I’m Byunghee Yoo. I live in Seoul, where I design the future.
I’ve always loved building and fixing things, especially when it comes to making processes smarter or more efficient. My first hands-on experience with technology wasn’t a game or toy, but disassembling and reassembling old computers around the house—curiosity driving me to figure out how things actually worked.
While my classmates were drawing or playing sports, I was sketching out building layouts and imagining how cities could be safer and more efficient if only people worked more like machines—logical, predictable, but always improving. This led me to construction management and engineering, where I became obsessed with risk assessment and safety in complex environments.

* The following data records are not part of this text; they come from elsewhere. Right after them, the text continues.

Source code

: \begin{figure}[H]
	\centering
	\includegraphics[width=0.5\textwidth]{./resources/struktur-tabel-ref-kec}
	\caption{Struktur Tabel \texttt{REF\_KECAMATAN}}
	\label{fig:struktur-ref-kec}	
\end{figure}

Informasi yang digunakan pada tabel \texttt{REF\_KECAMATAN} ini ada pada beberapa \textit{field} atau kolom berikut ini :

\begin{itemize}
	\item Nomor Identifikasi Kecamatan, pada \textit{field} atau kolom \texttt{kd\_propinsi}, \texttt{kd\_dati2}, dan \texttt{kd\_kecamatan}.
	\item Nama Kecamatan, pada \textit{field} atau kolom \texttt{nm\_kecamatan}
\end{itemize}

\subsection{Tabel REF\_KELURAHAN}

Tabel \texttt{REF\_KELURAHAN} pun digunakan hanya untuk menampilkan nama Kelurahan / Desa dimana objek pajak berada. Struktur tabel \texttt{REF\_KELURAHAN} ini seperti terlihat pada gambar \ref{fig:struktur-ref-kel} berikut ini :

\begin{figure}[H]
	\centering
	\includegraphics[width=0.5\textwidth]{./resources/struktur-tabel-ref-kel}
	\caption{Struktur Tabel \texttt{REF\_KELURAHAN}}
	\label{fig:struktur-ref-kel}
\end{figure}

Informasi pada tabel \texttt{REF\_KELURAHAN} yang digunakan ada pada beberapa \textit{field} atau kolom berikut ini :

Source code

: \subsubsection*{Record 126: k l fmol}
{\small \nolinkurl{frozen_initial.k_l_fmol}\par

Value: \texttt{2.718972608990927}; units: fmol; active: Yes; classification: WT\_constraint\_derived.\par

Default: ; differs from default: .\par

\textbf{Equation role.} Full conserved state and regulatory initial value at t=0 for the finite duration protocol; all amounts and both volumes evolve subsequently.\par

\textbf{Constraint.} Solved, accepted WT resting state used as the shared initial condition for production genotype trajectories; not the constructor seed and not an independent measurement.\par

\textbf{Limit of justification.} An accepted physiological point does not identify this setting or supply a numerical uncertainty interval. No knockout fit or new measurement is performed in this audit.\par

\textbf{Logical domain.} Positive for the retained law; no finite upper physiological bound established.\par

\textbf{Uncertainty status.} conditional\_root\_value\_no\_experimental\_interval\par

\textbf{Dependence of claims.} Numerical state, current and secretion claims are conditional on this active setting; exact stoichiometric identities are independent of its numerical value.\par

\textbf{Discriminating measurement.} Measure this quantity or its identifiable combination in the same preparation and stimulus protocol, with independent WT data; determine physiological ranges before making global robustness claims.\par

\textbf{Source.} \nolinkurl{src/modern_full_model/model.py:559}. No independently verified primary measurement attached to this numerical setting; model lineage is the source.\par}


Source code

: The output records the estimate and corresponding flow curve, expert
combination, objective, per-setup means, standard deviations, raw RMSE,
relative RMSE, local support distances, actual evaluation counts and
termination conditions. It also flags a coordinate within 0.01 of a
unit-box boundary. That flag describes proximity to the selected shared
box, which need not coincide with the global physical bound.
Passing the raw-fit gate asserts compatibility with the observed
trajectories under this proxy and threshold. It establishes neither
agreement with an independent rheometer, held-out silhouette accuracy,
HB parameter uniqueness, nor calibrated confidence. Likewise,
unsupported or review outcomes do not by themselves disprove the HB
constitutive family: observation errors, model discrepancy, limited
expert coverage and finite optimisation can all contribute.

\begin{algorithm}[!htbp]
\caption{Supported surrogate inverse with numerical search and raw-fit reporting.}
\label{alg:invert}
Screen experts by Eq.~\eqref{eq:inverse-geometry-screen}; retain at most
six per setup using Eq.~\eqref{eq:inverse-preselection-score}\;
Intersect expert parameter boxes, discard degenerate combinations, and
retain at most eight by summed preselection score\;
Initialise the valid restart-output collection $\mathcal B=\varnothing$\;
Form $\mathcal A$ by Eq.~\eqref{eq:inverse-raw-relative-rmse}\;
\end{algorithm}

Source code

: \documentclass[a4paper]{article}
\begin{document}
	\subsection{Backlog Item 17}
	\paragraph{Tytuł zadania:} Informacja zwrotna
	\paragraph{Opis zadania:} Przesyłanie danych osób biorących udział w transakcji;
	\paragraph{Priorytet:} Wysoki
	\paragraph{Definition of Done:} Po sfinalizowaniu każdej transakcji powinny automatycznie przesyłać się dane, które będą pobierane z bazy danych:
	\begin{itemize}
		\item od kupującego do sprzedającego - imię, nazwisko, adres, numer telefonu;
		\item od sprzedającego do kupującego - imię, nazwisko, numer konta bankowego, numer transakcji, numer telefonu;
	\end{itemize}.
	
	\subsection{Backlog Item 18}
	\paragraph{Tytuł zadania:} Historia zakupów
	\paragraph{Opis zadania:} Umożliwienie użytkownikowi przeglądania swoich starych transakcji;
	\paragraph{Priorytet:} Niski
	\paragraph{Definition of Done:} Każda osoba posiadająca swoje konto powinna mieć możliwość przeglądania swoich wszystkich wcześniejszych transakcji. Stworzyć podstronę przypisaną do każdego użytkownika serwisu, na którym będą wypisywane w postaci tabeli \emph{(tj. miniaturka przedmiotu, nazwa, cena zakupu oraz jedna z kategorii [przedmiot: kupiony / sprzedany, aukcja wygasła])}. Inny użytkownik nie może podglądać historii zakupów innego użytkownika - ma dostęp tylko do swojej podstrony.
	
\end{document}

In college, I started experimenting with AI, trying to see if machines could predict and prevent the kinds of accidents I saw in textbooks and case studies. My research eventually led me to develop risk assessment models and publish my first journal paper on using large language models (LLMs) to predict construction accidents—complete with explainable AI visualization to help practitioners actually trust what the models were saying.
From there, I’ve presented my work at conferences in Korea and Japan, helped standardize safety documentation for government smart construction projects, and built accident prediction systems that combine domain expertise, legal codes, and machine learning.
Today, I’m focused on blending construction engineering, AI, and risk management—working on practical systems that make construction sites safer and smarter. My goal is to push the boundaries of what’s possible in smart construction, so the next generation of builders and managers can focus on creativity and innovation, not just paperwork and compliance.